Another emerging idea is around alternative, or public, ownership models to help expedite the scale up of carbon dioxide removal. For example, following a utility or waste management model where the state plays a role in overall siting and ownership to ensure the infrastructure is built out quickly, safely, with high environmental standards, and access is at-cost, while avoiding monopolies forming in the private sector. Although this model is untested in the United States and requires additional research, it could help ensure that communities benefit from projects, and play an integral role in their design and deployment. One of the three feasibility studies awarded in California is designed to explore these models while prioritizing delivery of meaningful community benefits.
What’s Next for Carbon Dioxide Removal Policy Across the U.S.?
Looking ahead, there is still a lot to be seen in terms of how carbon removal projects are developed and operated. Many of the policies are still pending or have only recently passed. The policies are also largely the first of their kind in the U.S., establishing the foundation of a crucial legislative framework to guide carbon removal developments in California.

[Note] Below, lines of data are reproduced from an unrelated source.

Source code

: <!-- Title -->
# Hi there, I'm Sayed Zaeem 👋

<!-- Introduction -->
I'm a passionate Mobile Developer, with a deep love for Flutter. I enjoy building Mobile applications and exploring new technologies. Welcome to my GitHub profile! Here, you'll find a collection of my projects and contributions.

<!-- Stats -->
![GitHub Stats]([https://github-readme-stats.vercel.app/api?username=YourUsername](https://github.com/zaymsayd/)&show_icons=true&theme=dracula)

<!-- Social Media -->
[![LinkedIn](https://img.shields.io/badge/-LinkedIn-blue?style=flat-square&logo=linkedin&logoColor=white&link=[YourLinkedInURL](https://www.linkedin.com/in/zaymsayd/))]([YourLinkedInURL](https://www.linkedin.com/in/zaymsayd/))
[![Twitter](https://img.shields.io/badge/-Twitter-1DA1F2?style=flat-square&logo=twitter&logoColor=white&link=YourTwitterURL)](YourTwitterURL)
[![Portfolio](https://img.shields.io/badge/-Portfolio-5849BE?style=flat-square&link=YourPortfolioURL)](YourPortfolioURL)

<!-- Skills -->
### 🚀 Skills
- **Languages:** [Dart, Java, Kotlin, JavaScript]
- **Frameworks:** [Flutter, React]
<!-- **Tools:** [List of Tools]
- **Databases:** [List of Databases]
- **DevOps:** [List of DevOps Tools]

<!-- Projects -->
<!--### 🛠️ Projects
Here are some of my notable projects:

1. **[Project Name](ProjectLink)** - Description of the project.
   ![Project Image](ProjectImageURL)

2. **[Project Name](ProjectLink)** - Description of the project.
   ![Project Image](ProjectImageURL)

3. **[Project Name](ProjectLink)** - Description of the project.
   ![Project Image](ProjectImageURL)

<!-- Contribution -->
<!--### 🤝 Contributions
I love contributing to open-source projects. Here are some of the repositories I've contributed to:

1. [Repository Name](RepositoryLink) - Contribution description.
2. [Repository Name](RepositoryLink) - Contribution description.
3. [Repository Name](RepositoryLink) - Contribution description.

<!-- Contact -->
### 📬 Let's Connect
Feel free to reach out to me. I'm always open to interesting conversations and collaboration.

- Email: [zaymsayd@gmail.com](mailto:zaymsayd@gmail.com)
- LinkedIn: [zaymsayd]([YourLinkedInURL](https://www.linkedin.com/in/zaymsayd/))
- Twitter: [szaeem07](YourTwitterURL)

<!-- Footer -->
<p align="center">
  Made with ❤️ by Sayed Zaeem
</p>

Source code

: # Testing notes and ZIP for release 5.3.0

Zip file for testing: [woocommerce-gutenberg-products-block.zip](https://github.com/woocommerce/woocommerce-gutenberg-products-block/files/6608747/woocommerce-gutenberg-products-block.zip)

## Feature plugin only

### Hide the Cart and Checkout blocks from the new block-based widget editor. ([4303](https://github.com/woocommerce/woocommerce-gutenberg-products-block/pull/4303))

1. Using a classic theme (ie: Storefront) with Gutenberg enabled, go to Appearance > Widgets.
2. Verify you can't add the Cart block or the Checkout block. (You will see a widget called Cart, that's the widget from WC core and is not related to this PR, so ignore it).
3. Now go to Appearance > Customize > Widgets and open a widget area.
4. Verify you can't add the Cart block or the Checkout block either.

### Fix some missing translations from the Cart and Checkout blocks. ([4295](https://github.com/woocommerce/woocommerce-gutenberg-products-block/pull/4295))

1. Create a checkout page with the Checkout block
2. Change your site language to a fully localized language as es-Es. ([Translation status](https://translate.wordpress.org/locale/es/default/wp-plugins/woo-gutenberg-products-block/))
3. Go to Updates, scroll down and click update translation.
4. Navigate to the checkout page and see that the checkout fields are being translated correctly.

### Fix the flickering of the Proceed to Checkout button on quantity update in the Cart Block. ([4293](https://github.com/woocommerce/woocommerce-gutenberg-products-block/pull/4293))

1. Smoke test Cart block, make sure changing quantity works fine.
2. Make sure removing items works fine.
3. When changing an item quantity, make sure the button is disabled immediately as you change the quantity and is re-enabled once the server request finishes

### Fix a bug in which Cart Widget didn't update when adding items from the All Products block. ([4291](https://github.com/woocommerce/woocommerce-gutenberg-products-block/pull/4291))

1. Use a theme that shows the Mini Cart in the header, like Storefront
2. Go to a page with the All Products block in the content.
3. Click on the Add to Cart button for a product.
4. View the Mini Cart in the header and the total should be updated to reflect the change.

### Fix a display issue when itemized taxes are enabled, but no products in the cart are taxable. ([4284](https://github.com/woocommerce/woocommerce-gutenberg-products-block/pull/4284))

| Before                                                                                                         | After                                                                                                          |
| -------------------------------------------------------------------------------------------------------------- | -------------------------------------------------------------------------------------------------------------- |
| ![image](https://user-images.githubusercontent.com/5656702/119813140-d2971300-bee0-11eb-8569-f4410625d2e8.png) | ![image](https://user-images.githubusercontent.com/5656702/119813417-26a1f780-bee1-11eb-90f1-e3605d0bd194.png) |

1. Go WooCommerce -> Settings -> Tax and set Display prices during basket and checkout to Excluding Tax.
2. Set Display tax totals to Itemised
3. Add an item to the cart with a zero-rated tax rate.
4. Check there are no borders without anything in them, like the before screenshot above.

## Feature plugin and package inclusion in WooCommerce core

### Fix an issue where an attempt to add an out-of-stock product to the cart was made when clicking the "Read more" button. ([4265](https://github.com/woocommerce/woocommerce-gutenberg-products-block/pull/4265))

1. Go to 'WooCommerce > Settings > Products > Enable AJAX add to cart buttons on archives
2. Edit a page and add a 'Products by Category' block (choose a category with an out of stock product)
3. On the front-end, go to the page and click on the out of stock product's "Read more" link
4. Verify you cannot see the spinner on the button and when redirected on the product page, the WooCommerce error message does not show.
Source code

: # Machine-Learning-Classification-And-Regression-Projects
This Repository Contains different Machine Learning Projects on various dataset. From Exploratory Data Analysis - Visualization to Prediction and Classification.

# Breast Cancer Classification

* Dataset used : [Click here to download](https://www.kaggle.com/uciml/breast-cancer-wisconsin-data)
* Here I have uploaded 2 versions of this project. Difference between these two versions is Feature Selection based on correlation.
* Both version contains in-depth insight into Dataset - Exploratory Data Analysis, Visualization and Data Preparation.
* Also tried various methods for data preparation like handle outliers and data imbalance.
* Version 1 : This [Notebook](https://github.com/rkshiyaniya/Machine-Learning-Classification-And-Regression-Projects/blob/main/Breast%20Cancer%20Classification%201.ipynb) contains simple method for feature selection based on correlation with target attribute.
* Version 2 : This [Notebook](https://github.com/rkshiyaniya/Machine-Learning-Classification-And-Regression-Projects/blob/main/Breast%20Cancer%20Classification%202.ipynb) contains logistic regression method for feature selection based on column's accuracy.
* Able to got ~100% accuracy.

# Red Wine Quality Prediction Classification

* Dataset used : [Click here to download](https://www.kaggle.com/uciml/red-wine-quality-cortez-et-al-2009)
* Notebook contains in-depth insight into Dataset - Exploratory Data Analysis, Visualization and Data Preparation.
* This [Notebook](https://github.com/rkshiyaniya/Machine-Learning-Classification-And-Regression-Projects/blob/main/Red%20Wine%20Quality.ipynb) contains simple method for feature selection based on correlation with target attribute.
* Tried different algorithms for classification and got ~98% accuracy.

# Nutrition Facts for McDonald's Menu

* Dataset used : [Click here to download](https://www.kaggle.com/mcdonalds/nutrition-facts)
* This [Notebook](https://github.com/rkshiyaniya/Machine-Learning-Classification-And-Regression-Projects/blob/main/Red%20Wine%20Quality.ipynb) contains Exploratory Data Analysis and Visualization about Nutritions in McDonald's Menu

Although states across the U.S. have different political contexts and levels of interest in climate policy, the way that California has approached carbon removal in policy can provide valuable insights if not a model for other states on how to ensure carbon dioxide removal does not take away from emissions reduction, how to create a potential financing backstop and how to establish a comprehensive state-level regulatory framework. At the same time, given the magnitude of California’s commitment toward carbon removal — 75 million metric tons of CO2 per year by 2045 — there is still room for additional innovation and creativity to help achieve this ambitious goal.